Records provided:
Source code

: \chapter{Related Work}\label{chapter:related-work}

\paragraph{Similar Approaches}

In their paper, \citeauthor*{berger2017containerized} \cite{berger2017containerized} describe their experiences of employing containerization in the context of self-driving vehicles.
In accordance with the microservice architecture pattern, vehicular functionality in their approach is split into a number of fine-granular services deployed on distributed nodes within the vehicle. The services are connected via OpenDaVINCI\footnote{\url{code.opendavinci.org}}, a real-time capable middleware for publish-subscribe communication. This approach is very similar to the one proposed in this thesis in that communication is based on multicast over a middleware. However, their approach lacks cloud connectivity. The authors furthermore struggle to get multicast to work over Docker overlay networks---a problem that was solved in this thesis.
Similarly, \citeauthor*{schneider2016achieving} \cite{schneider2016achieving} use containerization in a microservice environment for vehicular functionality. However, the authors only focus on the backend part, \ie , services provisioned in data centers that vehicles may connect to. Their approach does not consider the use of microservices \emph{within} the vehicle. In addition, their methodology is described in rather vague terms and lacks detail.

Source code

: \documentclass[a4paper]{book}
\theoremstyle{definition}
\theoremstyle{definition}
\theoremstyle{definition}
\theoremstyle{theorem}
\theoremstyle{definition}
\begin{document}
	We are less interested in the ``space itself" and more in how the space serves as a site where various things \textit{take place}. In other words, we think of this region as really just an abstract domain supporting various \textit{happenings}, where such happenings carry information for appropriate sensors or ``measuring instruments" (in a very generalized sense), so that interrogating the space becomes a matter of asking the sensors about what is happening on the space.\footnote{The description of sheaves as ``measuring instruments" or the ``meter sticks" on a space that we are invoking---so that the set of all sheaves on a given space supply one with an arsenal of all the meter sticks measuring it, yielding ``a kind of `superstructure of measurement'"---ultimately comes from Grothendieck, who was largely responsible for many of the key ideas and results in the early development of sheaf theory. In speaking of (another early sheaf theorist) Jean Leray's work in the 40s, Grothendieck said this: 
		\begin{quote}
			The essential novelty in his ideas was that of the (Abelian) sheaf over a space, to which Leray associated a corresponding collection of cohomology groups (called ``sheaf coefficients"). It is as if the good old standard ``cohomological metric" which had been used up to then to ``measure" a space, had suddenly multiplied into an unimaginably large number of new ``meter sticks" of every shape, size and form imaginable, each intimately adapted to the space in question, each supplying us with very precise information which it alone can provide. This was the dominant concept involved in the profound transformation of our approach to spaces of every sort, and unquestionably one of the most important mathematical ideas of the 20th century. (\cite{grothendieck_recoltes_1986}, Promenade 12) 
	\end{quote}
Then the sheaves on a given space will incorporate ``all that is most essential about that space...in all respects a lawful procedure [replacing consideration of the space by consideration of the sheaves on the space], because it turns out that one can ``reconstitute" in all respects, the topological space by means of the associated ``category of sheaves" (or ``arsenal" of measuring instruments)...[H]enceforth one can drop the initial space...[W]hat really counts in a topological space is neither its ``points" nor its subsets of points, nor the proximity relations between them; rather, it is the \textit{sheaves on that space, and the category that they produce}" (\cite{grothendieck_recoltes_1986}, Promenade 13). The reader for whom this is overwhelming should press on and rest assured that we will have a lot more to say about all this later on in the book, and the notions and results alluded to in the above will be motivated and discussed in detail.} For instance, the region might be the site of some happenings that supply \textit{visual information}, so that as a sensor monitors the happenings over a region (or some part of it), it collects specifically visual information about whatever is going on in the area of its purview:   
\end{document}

Work required: Please output only the lines from the first line of the entries through the line with "of self-driving vehicles.", both included, exactly as written.

Task answer:
Source code

: \chapter{Related Work}\label{chapter:related-work}

\paragraph{Similar Approaches}

In their paper, \citeauthor*{berger2017containerized} \cite{berger2017containerized} describe their experiences of employing containerization in the context of self-driving vehicles.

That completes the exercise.